Le cinéma de Ghassan Salhab se situe à la frontière de la fiction et du réel, son précédent long-métrage – avant (Posthume) –, Le dernier homme (2006) est sûrement l’exemple le plus propice à cette réflexion puisqu’il met en scène, dans la ville de Beyrouth, une série de meurtres dont la cause est commune à tous : une morsure dans le cou. Le médecin Khalil finit par se suspecter lui-même et l’on assiste à un renversement science-fictionnel de tout le cinéma salhabien, alors que jusque là le cinéaste faisait du conflit libanais (Beyrouth Fantôme, 1998) et la destruction de Beyrouth (Terra incognita, 2002) ses deux principaux axes de pensée. En 2007, le cinéaste revient à cela puisque le cadre de (Posthume) est bien politique, réalisé peu de temps après le conflit de l’été 2006.
Le film s’ouvre d’abord par les grésillements de l’écran et celui-ci brouillé ; à travers ce brouillage survient une ombre, celle d’un individu ; ce n’est qu’après un brusque écran noir que l’ombre s’individualise laissant place à un visage qui nous laisse avec un surprenant regard-caméra. (Posthume) n’a pas démarré que déjà le spectateur est pris dans la boucle, Ghassan Salhab va s’adresser à nous. Le silence est toujours présent à mesure que l’image change pour passer sur un plan fixe face à un bâtiment, la ville est en vie, les véhicules roulent et pourtant, le précédent regard-caméra nous hante. Trois plans fixes s’enchaînent, tous deux prenant une tour pour l’élément central du cadre. Le bâtiment est intact est pourtant, un panneau avec écrit « ruine avant même les ruines » nous annonce la tournure que prendra le film. En un simple cut, le cinéaste nous prend pour témoins de l’horreur des décombres. Première véritable dualité du film.
(Posthume) est représentatif du cinéma dualiste de Ghassan Salhab, à commencer par cette accumulation d’images qui se distinguent toutes par leur caractère : l’une est vivante l’autre est spectrale et n’admet aucun corps vivant dans son cadre, seulement des décombres et la pelle d’une chargeuse qui tente inlassablement de déblayer les restes. Pourtant une certaine poésie naît de ce désastre, de ce silence pesant, la caméra se porte vers l’horizon. Le cadre filme la mer et le ciel, la ligne horizontale délimitant les deux espaces qui se rejettent fondamentalement. L’horizon les distingue mais le cadre reste unanimement bleuâtre, la frontière entre les deux corps est floue, mais la caméra l’observe, comme dans un élan symbolique. L’horizon nécessite un ou des points de rencontre, comme deux forces qui s’attirent, tels deux espaces vectoriellement opposés se rejoignant, une réaction a lieu entre les deux corps. Cette fois, chez Ghassan Salhab, le ciel rejoint la mer, une force naît de cette rencontre : celle de la poésie. À l’embouchure de ces deux matières distinctes réside la ligne d’horizon, comme une nouvelle issue possible : l’horizon ici n’est ni eau, ni ciel, il est à la fois un échappatoire, un espoir, un avenir, un repère.

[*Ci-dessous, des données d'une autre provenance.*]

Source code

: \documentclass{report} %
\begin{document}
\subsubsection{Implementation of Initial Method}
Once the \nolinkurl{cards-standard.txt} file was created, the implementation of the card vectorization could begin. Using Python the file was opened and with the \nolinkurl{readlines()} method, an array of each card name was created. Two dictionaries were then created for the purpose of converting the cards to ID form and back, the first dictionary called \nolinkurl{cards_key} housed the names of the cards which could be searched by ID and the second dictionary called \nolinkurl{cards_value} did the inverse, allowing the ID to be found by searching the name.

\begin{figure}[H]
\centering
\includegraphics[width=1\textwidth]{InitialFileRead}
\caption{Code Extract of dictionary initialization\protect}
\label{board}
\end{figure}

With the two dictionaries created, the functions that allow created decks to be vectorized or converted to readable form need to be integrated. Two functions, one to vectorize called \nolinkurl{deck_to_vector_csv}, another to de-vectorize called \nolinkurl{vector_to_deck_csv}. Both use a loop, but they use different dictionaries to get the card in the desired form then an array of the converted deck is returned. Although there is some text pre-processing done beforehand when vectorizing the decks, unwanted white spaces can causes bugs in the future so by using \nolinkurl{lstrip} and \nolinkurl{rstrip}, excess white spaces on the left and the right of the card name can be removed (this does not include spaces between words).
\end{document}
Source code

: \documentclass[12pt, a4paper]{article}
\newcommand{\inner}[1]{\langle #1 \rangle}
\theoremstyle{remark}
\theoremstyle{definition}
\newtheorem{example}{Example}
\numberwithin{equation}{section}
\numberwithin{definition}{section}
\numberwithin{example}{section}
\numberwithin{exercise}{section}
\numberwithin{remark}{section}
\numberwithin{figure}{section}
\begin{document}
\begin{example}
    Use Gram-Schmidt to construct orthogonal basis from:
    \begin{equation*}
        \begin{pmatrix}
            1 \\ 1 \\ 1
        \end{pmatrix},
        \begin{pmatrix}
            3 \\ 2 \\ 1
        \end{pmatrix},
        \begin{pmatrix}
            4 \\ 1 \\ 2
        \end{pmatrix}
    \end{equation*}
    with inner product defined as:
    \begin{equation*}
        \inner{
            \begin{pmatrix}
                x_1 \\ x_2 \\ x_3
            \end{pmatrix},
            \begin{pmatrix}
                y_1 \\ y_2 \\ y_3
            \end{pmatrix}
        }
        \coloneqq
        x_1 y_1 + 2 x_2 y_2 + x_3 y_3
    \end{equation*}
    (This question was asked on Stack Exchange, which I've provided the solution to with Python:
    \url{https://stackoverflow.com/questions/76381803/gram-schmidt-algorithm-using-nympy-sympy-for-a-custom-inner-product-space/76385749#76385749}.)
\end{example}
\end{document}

Ce titre, (Posthume), est bien mystérieux faisant référence à une phase post-mortem ; le film semblerait être à la fois un hommage, à celui d’une ville, d’une nation, après les événements tragiques qui le précèdent. De plus, le titre du film est accompagné par une inscription arabe, « ما بعدا », rapportant à l’après , comme pour montrer une volonté de toujours penser et espérer un avenir meilleur.
Ce film de Ghassan Salhab semble à bien des égards vouloir effacer toute image mortuaire par son montage, en particulier par l’utilisation de la surimpression . Les images de soldats sont camouflées par une autre à l’image de cette séquence avec l’horizon dont l’opacité est diminuée pour y superposer des images d’un reportage où l’on aperçoit des militaires, des chars, des armes, l’horreur. L’image fixe de l’horizon ou celle, plus tard, du pont détruit et cet homme sur son scooter, est ravivée par la superposition qui s’ensuit. Ghassan Salhab refuse le sceptre, le silence mortuaire ; l’image stagne prend vie grâce à la surimpression.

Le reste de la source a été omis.